The senators wrote that Guantánamo “should continue to serve in detaining terrorists who engaged in, aided, or abetted, or conspired to commit, acts of international terrorism and other adverse acts against the United States.”
They also appeared to support the president’s campaign pledge to “load it up with some bad dudes,” saying they support “expanding the utilization of the detention facility during your administration by detaining current and future enemy combatants who pose a threat to our national security.”
The senators released it a day after the prison commander told reporters that he had yet to see any version of an anticipated Trump Administration Executive Order that will drive law of war detention policy.
“Nobody’s asked for my opinion,” said Rear Adm. Peter J. Clarke. “I don’t need to provide my input to policy decisions. I simply need to understand how the policy’s going to be carried out.”
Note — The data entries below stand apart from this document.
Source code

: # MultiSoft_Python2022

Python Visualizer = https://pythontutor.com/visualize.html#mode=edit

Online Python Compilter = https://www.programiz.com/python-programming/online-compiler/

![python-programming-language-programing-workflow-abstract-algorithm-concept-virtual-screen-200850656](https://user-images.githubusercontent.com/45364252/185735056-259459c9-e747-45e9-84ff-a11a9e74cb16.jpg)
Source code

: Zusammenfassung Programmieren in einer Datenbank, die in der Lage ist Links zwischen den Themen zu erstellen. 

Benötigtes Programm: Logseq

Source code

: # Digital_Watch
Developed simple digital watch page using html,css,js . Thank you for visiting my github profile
The senators urged the president to suspend any future releases — five of the last 41 captives are cleared to go to other countries, if Secretary of Defense James Mattis were to certify the safety of specific transfer arrangements — and to freeze the actions of the Periodic Review Board.
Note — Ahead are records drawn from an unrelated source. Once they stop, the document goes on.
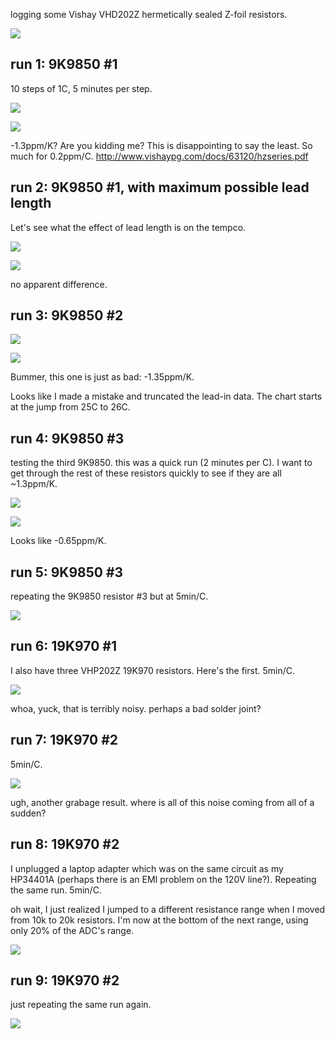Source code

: logging some Vishay VHD202Z hermetically sealed Z-foil resistors.

![](IMG_2260.JPG)

## run 1: 9K9850 #1

10 steps of 1C, 5 minutes per step.

![](run1-9k9850-1/IMG_2261.JPG)

![](run1-9k9850-1/tempco.png)

-1.3ppm/K?  Are you kidding me?  This is disappointing to say the least.  So much for 0.2ppm/C.  http://www.vishaypg.com/docs/63120/hzseries.pdf

## run 2: 9K9850 #1, with maximum possible lead length

Let's see what the effect of lead length is on the tempco.

![](run2-9k9850-1/IMG_2262.JPG)

![](run2-9k9850-1/tempco.png)

no apparent difference.

## run 3: 9K9850 #2

![](run3-9k9850-2/IMG_2263.JPG)

![](run3-9k9850-2/tempco.png)

Bummer, this one is just as bad: -1.35ppm/K.

Looks like I made a mistake and truncated the lead-in data.  The chart starts at the jump from 25C to 26C.

## run 4: 9K9850 #3

testing the third 9K9850.  this was a quick run (2 minutes per C).  I want to get through the rest of these resistors quickly to see if they are all ~1.3ppm/K.

![](run4-9k9850-3/IMG_2266.JPG)

![](run4-9k9850-3/tempco.png)

Looks like -0.65ppm/K.

## run 5: 9K9850 #3

repeating the 9K9850 resistor #3 but at 5min/C.

![](run5-9k9850-3/tempco.png)

## run 6: 19K970 #1

I also have three VHP202Z 19K970 resistors.  Here's the first.  5min/C.

![](run6-19k970-1/tempco.png)

whoa, yuck, that is terribly noisy.  perhaps a bad solder joint?


## run 7: 19K970 #2

5min/C.


![](run7-19k970-2/tempco.png)

ugh, another grabage result.  where is all of this noise coming from all of a sudden?


## run 8: 19K970 #2

I unplugged a laptop adapter which was on the same circuit as my HP34401A (perhaps there is an EMI problem on the 120V line?).  Repeating the same run.  5min/C.

oh wait, I just realized I jumped to a different resistance range when I moved from 10k to 20k resistors.  I'm now at the bottom of the next range, using only 20% of the ADC's range.


![](run8-19k970-2/tempco.png)

## run 9: 19K970 #2

just repeating the same run again.

![](run9-19k970-2/tempco.png)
Obama set it up to let delegates of six national security divisions from the Pentagon to the Director of National Intelligence to the Departments of Homeland Security review each captive’s case and decide whether he can be released with security arrangements. The senators argue that the board’s standard for recommending release should be changed.
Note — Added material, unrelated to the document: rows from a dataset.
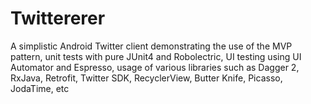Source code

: # Twittererer

A simplistic Android Twitter client demonstrating the use of the MVP pattern, unit tests with pure JUnit4 and Robolectric, UI testing using UI Automator and Espresso, usage of various libraries such as Dagger 2, RxJava, Retrofit, Twitter SDK, RecyclerView, Butter Knife, Picasso, JodaTime, etc
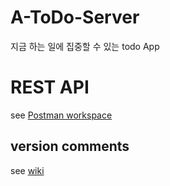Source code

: # A-ToDo-Server

지금 하는 일에 집중할 수 있는 todo App

# REST API

see [Postman workspace](https://www.postman.com/whitepianow/workspace/a-todo)

## version comments
see [wiki](https://github.com/goldentrash/A-ToDo-Server/wiki)
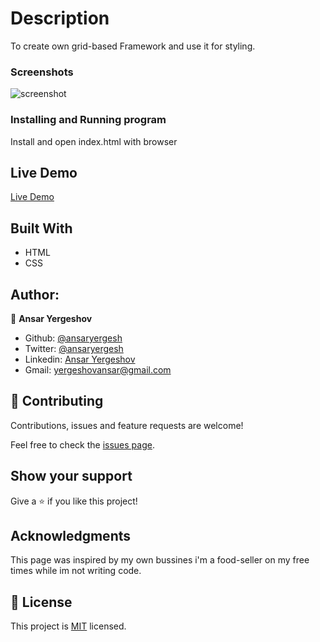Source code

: # Description
To create own grid-based Framework and use it for styling.

### Screenshots
![screenshot](https://sun1.tele2-kz-shymkent.userapi.com/njfQ02J9TdgDvWzMpYa5WK-dJ8C1qui7VUHvtw/_ex4UFxWRps.jpg)

### Installing and Running program
Install and open index.html with browser

## Live Demo

[Live Demo](https://rawcdn.githack.com/ansaryergesh/own-framework/77c11999c9eb49229552c94a3066e9312d8a2251/index.html)

## Built With

* HTML
* CSS

## Author:

👤 **Ansar Yergeshov**

- Github: [@ansaryergesh](https://github.com/ansaryergesh)
- Twitter: [@ansaryergesh](https://twitter.com/ansaryergesh)
- Linkedin: [Ansar Yergeshov](https://www.linkedin.com/in/ansaryergesh/)
- Gmail: yergeshovansar@gmail.com

## 🤝 Contributing

Contributions, issues and feature requests are welcome!

Feel free to check the [issues page](issues/).

## Show your support

Give a ⭐️ if you like this project!

## Acknowledgments

This page was inspired by my own bussines i'm a food-seller on my free times while im not writing code.

## 📝 License

This project is [MIT](lic.url) licensed.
The senators, using the military acronym for the base, said “it is our belief that the transfer of any GTMO detainee must be prohibited until additional measures and policies are established that unequivocally certify the detainee does not pose a threat to our national security.”
The full board held a session last week in the case of a Yemeni man known as Zakaria who was captured in the former Soviet Republic of Georgia and handed over to U.S. intelligence. A U.S. military advocate told the board Thursday that Omar Mohammed al Rammah, 42, has “plans to put Guantánamo behind him and become a contributing member of society.”
The 11 senators who signed the letter are John Boozman and Tom Cotton of Arkansas; Cory Gardner of Colorado; Jerry Moran and Pat Roberts of Kansas; Roy Blunt of Missouri; Steve Daines of Montana; Thom Tillis of North Carolina; James Inhofe of Oklahoma; Tim Scott of South Carolina; and Orrin Hatch of Utah.
The New York Times obtained a draft Executive Order that had the White House authorizing the addition of captives tied to the Islamic State. The senators wrote that they were “pleased” that Trump agrees with them on the suitability of using the detention center for that.